Nestled between the coastline, agricultural plains, and mountains lies the hidden gem of Murcia. Discover the enchanting bay of the Mar Menor, wander through the historic streets of Murcia founded in 831 by the Emir of Cordoba, marvel at the ancient theater of Cartagena, explore the desert landscapes of Abanilla, and behold the majestic castle of Caravaca de la Cruz.

Andalousia:

Alhambra, Genade, Andalousie, Espagne
Alhambra, Genade, Andalousie, Espagne

Finally, let's turn our gaze to Andalusia, Spain's crown jewel. Bridging the Atlantic and Mediterranean, Andalusia's architectural splendors are the stuff of dreams. For over seven centuries, this region flourished under the influence of Arab and Berber dynasties, forging a rich cultural tapestry that endures to this day. In Granada, lose yourself in the ethereal beauty of the Alhambra palace, wander through the verdant Generalife gardens, and explore the labyrinthine streets of the Albaicin quarter. Cordoba beckons with its historic center and the awe-inspiring mosque-cathedral adorned with a forest of white and red arcades. In Seville, bask in the romance of its narrow streets, marvel at the soaring Giralda tower, and explore the majestic Alcázar, a masterpiece of Mudejar architecture. Throughout Andalusia, discover the enchanting cities of Cadiz, Ronda, Jerez de la Frontera, Baeza, and Úbeda, each steeped in history and adorned with architectural marvels.

Balearic Islands:

Plage, Baléares, Espagne
Plage, Baléares, Espagne

Complementing these mainland wonders are Spain's two island regions. The Balearic Islands, nestled in the Mediterranean, captivate with their pristine beaches, charming villages, and vibrant nightlife, epitomized by the allure of Ibiza. Palma, the capital, boasts a stunning Gothic cathedral and the exquisite Almudaina Moorish royal palace. Off the coast of Western Sahara, the Atlantic Canaries enchant with their volcanic landscapes and diverse ecosystems, offering a world of exploration on each island. Lastly, let's not overlook the autonomous cities of Ceuta and Melilla, perched on Morocco's northern coast, offering yet another captivating facet of Spain's diverse landscape.

 

A Land of Art, Culture and Tradition

Spain is synonymous with vibrant festivals and spirited celebrations that animate its streets year-round. From the grand processions of Holy Week to the electrifying férias featuring the iconic running of the bulls, and the colorful festivities honoring local patron saints, to the exuberant carnivals—there's never a dull moment wherever you wander.
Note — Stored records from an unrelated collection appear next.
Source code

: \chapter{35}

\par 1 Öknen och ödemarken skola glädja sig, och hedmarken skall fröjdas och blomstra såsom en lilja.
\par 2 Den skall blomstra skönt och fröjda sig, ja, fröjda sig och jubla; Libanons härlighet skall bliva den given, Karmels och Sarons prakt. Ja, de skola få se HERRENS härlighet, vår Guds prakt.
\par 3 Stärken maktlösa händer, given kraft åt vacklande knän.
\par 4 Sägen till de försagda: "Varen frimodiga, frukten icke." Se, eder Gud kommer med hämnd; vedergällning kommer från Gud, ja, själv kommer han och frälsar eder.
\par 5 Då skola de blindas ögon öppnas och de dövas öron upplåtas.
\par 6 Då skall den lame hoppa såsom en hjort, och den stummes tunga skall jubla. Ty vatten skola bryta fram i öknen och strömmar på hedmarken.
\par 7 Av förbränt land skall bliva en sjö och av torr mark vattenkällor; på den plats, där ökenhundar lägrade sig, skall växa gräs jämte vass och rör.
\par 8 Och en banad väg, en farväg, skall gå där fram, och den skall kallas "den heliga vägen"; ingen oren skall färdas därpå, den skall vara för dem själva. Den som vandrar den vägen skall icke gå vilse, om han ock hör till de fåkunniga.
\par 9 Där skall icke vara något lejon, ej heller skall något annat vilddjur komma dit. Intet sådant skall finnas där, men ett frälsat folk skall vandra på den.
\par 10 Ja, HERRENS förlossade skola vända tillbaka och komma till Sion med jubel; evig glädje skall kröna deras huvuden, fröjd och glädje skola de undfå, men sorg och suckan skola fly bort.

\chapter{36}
Beyond the festivities, Spain's richness lies in its meticulously preserved folk traditions. Prepare to be enthralled by the exhilarating pelota matches in the Basque Country, where players skillfully wield rackets or elongated baskets to strike a ball against a wall. The soul-stirring performances of flamenco artists in Andalusia evoke profound emotions, promising an unforgettable experience. For those intrigued by tradition, a visit to one of Spain's historic bullrings offers insight into the ancient spectacle of bullfighting, a tradition dating back to the 13th century. Alternatively, witness the breathtaking "recortes," acrobatic displays where bullfighters elegantly evade the charging bulls with daring jumps and splits—a testament to human bravery in the face of nature's fury.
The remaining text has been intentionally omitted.